I'm not a fan of the cleaner you used on the wheels though, it makes it look spotty. 

Once you get tint on and plasti dip it'll be complete. 20% if city not too strict but at least make sure they all match. I'm picturing green tint as looking tacky.

Don't forget the green side markers.


----------



## marden64 (Dec 1, 2013)

Mick said:


> Nice looking Cruze. The wheels look pretty good in 17's. Just enough tire to fill the gap but not to look like your riding on life savers.
> I'm not a fan of the cleaner you used on the wheels though, it makes it look spotty.
> 
> Once you get tint on and plasti dip it'll be complete. 20% if city not too strict but at least make sure they all match. I'm picturing green tint as looking tacky.
> ...


To cold outside to do any type of detailing. Those spots are just water spots. Was looking at some green tint online this afternoon and will probably end up going with black instead. 30% more than likely. Don't want it to dark or I wont be able to see at night time when backing up.


----------



## Aus348 (Sep 22, 2013)

marden64 said:


> That's my next step. Trying to decide on how dark I want to go and whether or not I want black or green tint.
> 
> When warm weather comes, I'll be putting some plasticdip on all the chrome and bowties. Wife said she would buy me the vg shark fin for my birthday in a few months. Going to have a couple decals made up of my avatar and put them on the small windows. But otherwise, that's about it for appearance.
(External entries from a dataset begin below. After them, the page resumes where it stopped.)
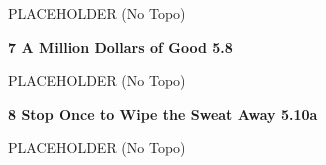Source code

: \begin{multicols}{2}
					\begin{adjustwidth}{0.5cm}{}				
					PLACEHOLDER
						\newline (No Topo) 
					\end{adjustwidth}
					\label{rt:A Million Dollars of Good}
\colorbox{green!20}{
\parbox{0.95\linewidth}{
\textbf{
7 A Million Dollars of Good 5.8    
}
}
}

					\begin{adjustwidth}{0.5cm}{}				
					PLACEHOLDER
						\newline (No Topo) 
					\end{adjustwidth}
					\label{rt:Stop Once to Wipe the Sweat Away}
\colorbox{RoyalBlue!20}{
\parbox{0.95\linewidth}{
\textbf{
8 Stop Once to Wipe the Sweat Away 5.10a   
}
}
}

					\begin{adjustwidth}{0.5cm}{}				
					PLACEHOLDER
						\newline (No Topo) 
					\end{adjustwidth}
\end{multicols}
\clearpage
Personally I think 5% rear 20% front is a great shade because that's what I have and the contrast allows police to see that you understand the rules, also it is easy to see out at night, especially the front windows.


----------



## marden64 (Dec 1, 2013)

I'm thinking I'll just go with 35% all round. Had a Golf that was 5% and couldn't see out the windows at night. Good going old age making the eyes bad


----------



## trevforever (Feb 20, 2014)

Could you tell me more about your wheels?
where did you get them?
What brand?
Price?


----------



## Smurfenstein (Nov 16, 2011)

Not bad at all for that much tire. Also don't be afraid to go with a bigger rim because of harsh roads, as long as you don't go larger than 18" you will still have plenty of tire wall to still have a comfy ride.

Also I moved your thread since it is about wheels specifically.


----------



## marden64 (Dec 1, 2013)

Bought them at a local shop. They are a DAI Target 16" winterized wheel. Got them for $100can each.

Went with the 16" because of my budget. Can reuse the stock tire. These ones have a 2 year warranty on them. I only put about 15k km on the car per year so the tires should last me. At that time when I need to replace the tires, guessing about 2 years, I'll look into the 18" and use winters on these 16" or the stock 16".


----------